### ACTIVITY
The answer must consist of each line below that holds the word "sprocs", copied as it stands.

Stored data
┄┄┄┄┄┄┄┄┄┄
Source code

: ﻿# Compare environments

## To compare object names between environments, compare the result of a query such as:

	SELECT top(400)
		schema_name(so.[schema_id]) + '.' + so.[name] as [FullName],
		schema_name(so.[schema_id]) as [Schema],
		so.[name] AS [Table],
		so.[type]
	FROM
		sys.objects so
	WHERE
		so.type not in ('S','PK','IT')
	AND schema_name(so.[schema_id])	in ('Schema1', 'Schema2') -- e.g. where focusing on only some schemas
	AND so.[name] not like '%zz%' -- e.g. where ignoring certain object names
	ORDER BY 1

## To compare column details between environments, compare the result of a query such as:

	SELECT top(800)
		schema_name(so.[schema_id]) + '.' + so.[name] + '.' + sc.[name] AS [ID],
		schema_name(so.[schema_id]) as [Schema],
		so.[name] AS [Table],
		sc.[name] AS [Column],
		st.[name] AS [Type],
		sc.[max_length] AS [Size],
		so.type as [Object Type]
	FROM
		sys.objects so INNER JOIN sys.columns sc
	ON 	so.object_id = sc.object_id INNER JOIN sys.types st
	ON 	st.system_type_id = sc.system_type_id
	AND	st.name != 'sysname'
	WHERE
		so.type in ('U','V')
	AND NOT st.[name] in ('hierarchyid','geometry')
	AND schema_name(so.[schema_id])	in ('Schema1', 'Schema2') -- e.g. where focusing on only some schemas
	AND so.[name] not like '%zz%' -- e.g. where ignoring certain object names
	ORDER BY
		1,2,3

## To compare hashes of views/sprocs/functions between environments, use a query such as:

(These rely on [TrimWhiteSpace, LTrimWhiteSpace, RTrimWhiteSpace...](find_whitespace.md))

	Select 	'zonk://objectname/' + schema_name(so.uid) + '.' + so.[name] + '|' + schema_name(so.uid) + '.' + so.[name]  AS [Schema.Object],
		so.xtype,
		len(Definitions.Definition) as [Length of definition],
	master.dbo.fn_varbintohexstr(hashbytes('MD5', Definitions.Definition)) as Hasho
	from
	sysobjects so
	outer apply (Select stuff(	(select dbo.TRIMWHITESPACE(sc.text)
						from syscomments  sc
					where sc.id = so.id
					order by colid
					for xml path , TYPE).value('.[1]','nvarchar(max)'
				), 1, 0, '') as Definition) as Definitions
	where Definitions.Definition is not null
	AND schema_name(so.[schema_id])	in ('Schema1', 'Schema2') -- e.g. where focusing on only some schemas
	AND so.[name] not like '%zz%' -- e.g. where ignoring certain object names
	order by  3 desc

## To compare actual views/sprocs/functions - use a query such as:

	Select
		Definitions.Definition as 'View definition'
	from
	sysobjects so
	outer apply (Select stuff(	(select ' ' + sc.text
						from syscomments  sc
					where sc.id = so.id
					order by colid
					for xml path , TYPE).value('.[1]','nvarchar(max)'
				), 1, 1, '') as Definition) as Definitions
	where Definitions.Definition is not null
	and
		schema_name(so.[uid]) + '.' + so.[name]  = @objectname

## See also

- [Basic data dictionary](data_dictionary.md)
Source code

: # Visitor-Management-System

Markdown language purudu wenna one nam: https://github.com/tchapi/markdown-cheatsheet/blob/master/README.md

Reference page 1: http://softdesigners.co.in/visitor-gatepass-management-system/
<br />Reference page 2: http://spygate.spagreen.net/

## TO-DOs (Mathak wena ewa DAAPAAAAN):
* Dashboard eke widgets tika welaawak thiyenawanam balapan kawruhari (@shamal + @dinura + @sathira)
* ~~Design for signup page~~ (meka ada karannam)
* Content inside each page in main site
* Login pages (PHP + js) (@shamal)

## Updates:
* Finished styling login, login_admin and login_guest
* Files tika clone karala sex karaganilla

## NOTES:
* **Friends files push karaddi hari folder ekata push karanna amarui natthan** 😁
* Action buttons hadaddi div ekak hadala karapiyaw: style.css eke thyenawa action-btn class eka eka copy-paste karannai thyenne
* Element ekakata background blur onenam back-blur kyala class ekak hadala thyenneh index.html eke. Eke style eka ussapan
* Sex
┄┄┄┄┄┄┄┄┄┄
### TASK OUTPUT
## To compare hashes of views/sprocs/functions between environments, use a query such as:
## To compare actual views/sprocs/functions - use a query such as:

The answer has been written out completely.